**PROBLEM STATEMENT**. Nothing but a number should be given: how many lines of the records include "ThirdPartyAppAuthentication"?

**DATA UNDER STUDY**.
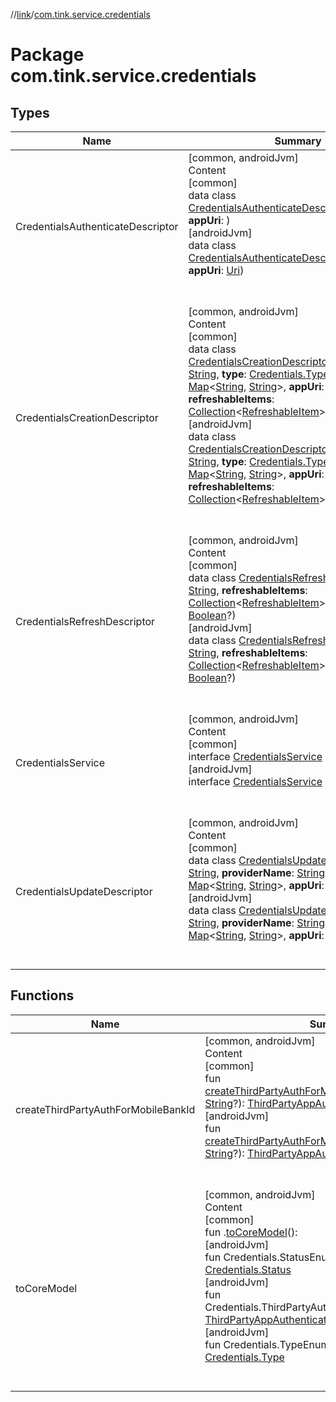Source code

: //[link](../index.md)/[com.tink.service.credentials](index.md)



# Package com.tink.service.credentials  


## Types  
  
|  Name|  Summary| 
|---|---|
| <a name="com.tink.service.credentials/CredentialsAuthenticateDescriptor///PointingToDeclaration/"></a>CredentialsAuthenticateDescriptor| <a name="com.tink.service.credentials/CredentialsAuthenticateDescriptor///PointingToDeclaration/"></a>[common, androidJvm]  <br>Content  <br>[common]  <br>data class [CredentialsAuthenticateDescriptor]([common]-credentials-authenticate-descriptor/index.md)(**id**: [String](https://kotlinlang.org/api/latest/jvm/stdlib/kotlin/-string/index.html), **appUri**: <ERROR CLASS>)  <br>[androidJvm]  <br>data class [CredentialsAuthenticateDescriptor]([android-jvm]-credentials-authenticate-descriptor/index.md)(**id**: [String](https://kotlinlang.org/api/latest/jvm/stdlib/kotlin/-string/index.html), **appUri**: [Uri](https://developer.android.com/reference/kotlin/android/net/Uri.html))  <br><br><br>
| <a name="com.tink.service.credentials/CredentialsCreationDescriptor///PointingToDeclaration/"></a>CredentialsCreationDescriptor| <a name="com.tink.service.credentials/CredentialsCreationDescriptor///PointingToDeclaration/"></a>[common, androidJvm]  <br>Content  <br>[common]  <br>data class [CredentialsCreationDescriptor]([common]-credentials-creation-descriptor/index.md)(**providerName**: [String](https://kotlinlang.org/api/latest/jvm/stdlib/kotlin/-string/index.html), **type**: [Credentials.Type](../com.tink.model.credentials/[common]-credentials/-type/index.md), **fields**: [Map](https://kotlinlang.org/api/latest/jvm/stdlib/kotlin.collections/-map/index.html)<[String](https://kotlinlang.org/api/latest/jvm/stdlib/kotlin/-string/index.html), [String](https://kotlinlang.org/api/latest/jvm/stdlib/kotlin/-string/index.html)>, **appUri**: <ERROR CLASS>, **refreshableItems**: [Collection](https://kotlinlang.org/api/latest/jvm/stdlib/kotlin.collections/-collection/index.html)<[RefreshableItem](../com.tink.model.credentials/[common]-refreshable-item/index.md)>?)  <br>[androidJvm]  <br>data class [CredentialsCreationDescriptor]([android-jvm]-credentials-creation-descriptor/index.md)(**providerName**: [String](https://kotlinlang.org/api/latest/jvm/stdlib/kotlin/-string/index.html), **type**: [Credentials.Type](../com.tink.model.credentials/[android-jvm]-credentials/-type/index.md), **fields**: [Map](https://kotlinlang.org/api/latest/jvm/stdlib/kotlin.collections/-map/index.html)<[String](https://kotlinlang.org/api/latest/jvm/stdlib/kotlin/-string/index.html), [String](https://kotlinlang.org/api/latest/jvm/stdlib/kotlin/-string/index.html)>, **appUri**: [Uri](https://developer.android.com/reference/kotlin/android/net/Uri.html), **refreshableItems**: [Collection](https://kotlinlang.org/api/latest/jvm/stdlib/kotlin.collections/-collection/index.html)<[RefreshableItem](../com.tink.model.credentials/[android-jvm]-refreshable-item/index.md)>?)  <br><br><br>
| <a name="com.tink.service.credentials/CredentialsRefreshDescriptor///PointingToDeclaration/"></a>CredentialsRefreshDescriptor| <a name="com.tink.service.credentials/CredentialsRefreshDescriptor///PointingToDeclaration/"></a>[common, androidJvm]  <br>Content  <br>[common]  <br>data class [CredentialsRefreshDescriptor]([common]-credentials-refresh-descriptor/index.md)(**id**: [String](https://kotlinlang.org/api/latest/jvm/stdlib/kotlin/-string/index.html), **refreshableItems**: [Collection](https://kotlinlang.org/api/latest/jvm/stdlib/kotlin.collections/-collection/index.html)<[RefreshableItem](../com.tink.model.credentials/[common]-refreshable-item/index.md)>?, **authenticate**: [Boolean](https://kotlinlang.org/api/latest/jvm/stdlib/kotlin/-boolean/index.html)?)  <br>[androidJvm]  <br>data class [CredentialsRefreshDescriptor]([android-jvm]-credentials-refresh-descriptor/index.md)(**id**: [String](https://kotlinlang.org/api/latest/jvm/stdlib/kotlin/-string/index.html), **refreshableItems**: [Collection](https://kotlinlang.org/api/latest/jvm/stdlib/kotlin.collections/-collection/index.html)<[RefreshableItem](../com.tink.model.credentials/[android-jvm]-refreshable-item/index.md)>?, **authenticate**: [Boolean](https://kotlinlang.org/api/latest/jvm/stdlib/kotlin/-boolean/index.html)?)  <br><br><br>
| <a name="com.tink.service.credentials/CredentialsService///PointingToDeclaration/"></a>CredentialsService| <a name="com.tink.service.credentials/CredentialsService///PointingToDeclaration/"></a>[common, androidJvm]  <br>Content  <br>[common]  <br>interface [CredentialsService]([common]-credentials-service/index.md)  <br>[androidJvm]  <br>interface [CredentialsService]([android-jvm]-credentials-service/index.md)  <br><br><br>
| <a name="com.tink.service.credentials/CredentialsUpdateDescriptor///PointingToDeclaration/"></a>CredentialsUpdateDescriptor| <a name="com.tink.service.credentials/CredentialsUpdateDescriptor///PointingToDeclaration/"></a>[common, androidJvm]  <br>Content  <br>[common]  <br>data class [CredentialsUpdateDescriptor]([common]-credentials-update-descriptor/index.md)(**id**: [String](https://kotlinlang.org/api/latest/jvm/stdlib/kotlin/-string/index.html), **providerName**: [String](https://kotlinlang.org/api/latest/jvm/stdlib/kotlin/-string/index.html), **fields**: [Map](https://kotlinlang.org/api/latest/jvm/stdlib/kotlin.collections/-map/index.html)<[String](https://kotlinlang.org/api/latest/jvm/stdlib/kotlin/-string/index.html), [String](https://kotlinlang.org/api/latest/jvm/stdlib/kotlin/-string/index.html)>, **appUri**: <ERROR CLASS>)  <br>[androidJvm]  <br>data class [CredentialsUpdateDescriptor]([android-jvm]-credentials-update-descriptor/index.md)(**id**: [String](https://kotlinlang.org/api/latest/jvm/stdlib/kotlin/-string/index.html), **providerName**: [String](https://kotlinlang.org/api/latest/jvm/stdlib/kotlin/-string/index.html), **fields**: [Map](https://kotlinlang.org/api/latest/jvm/stdlib/kotlin.collections/-map/index.html)<[String](https://kotlinlang.org/api/latest/jvm/stdlib/kotlin/-string/index.html), [String](https://kotlinlang.org/api/latest/jvm/stdlib/kotlin/-string/index.html)>, **appUri**: [Uri](https://developer.android.com/reference/kotlin/android/net/Uri.html))  <br><br><br>


## Functions  
  
|  Name|  Summary| 
|---|---|
| <a name="com.tink.service.credentials//createThirdPartyAuthForMobileBankId/#kotlin.String?/PointingToDeclaration/"></a>createThirdPartyAuthForMobileBankId| <a name="com.tink.service.credentials//createThirdPartyAuthForMobileBankId/#kotlin.String?/PointingToDeclaration/"></a>[common, androidJvm]  <br>Content  <br>[common]  <br>fun [createThirdPartyAuthForMobileBankId]([common]create-third-party-auth-for-mobile-bank-id.md)(autostartToken: [String](https://kotlinlang.org/api/latest/jvm/stdlib/kotlin/-string/index.html)?): [ThirdPartyAppAuthentication](../com.tink.model.authentication/[common]-third-party-app-authentication/index.md)?  <br>[androidJvm]  <br>fun [createThirdPartyAuthForMobileBankId]([android-jvm]create-third-party-auth-for-mobile-bank-id.md)(autostartToken: [String](https://kotlinlang.org/api/latest/jvm/stdlib/kotlin/-string/index.html)?): [ThirdPartyAppAuthentication](../com.tink.model.authentication/[android-jvm]-third-party-app-authentication/index.md)?  <br><br><br>
| <a name="com.tink.service.credentials//toCoreModel/#/PointingToDeclaration/"></a>toCoreModel| <a name="com.tink.service.credentials//toCoreModel/#/PointingToDeclaration/"></a>[common, androidJvm]  <br>Content  <br>[common]  <br>fun <ERROR CLASS>.[toCoreModel]([common]to-core-model.md)(): <ERROR CLASS>  <br>[androidJvm]  <br>fun Credentials.StatusEnum.[toCoreModel]([android-jvm]to-core-model.md)(): [Credentials.Status](../com.tink.model.credentials/[android-jvm]-credentials/-status/index.md)  <br>[androidJvm]  <br>fun Credentials.ThirdPartyAuthentication.[toCoreModel]([android-jvm]to-core-model.md)(): [ThirdPartyAppAuthentication](../com.tink.model.authentication/[android-jvm]-third-party-app-authentication/index.md)  <br>[androidJvm]  <br>fun Credentials.TypeEnum.[toCoreModel]([android-jvm]to-core-model.md)(): [Credentials.Type](../com.tink.model.credentials/[android-jvm]-credentials/-type/index.md)  <br><br><br>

**SOLUTION**. 2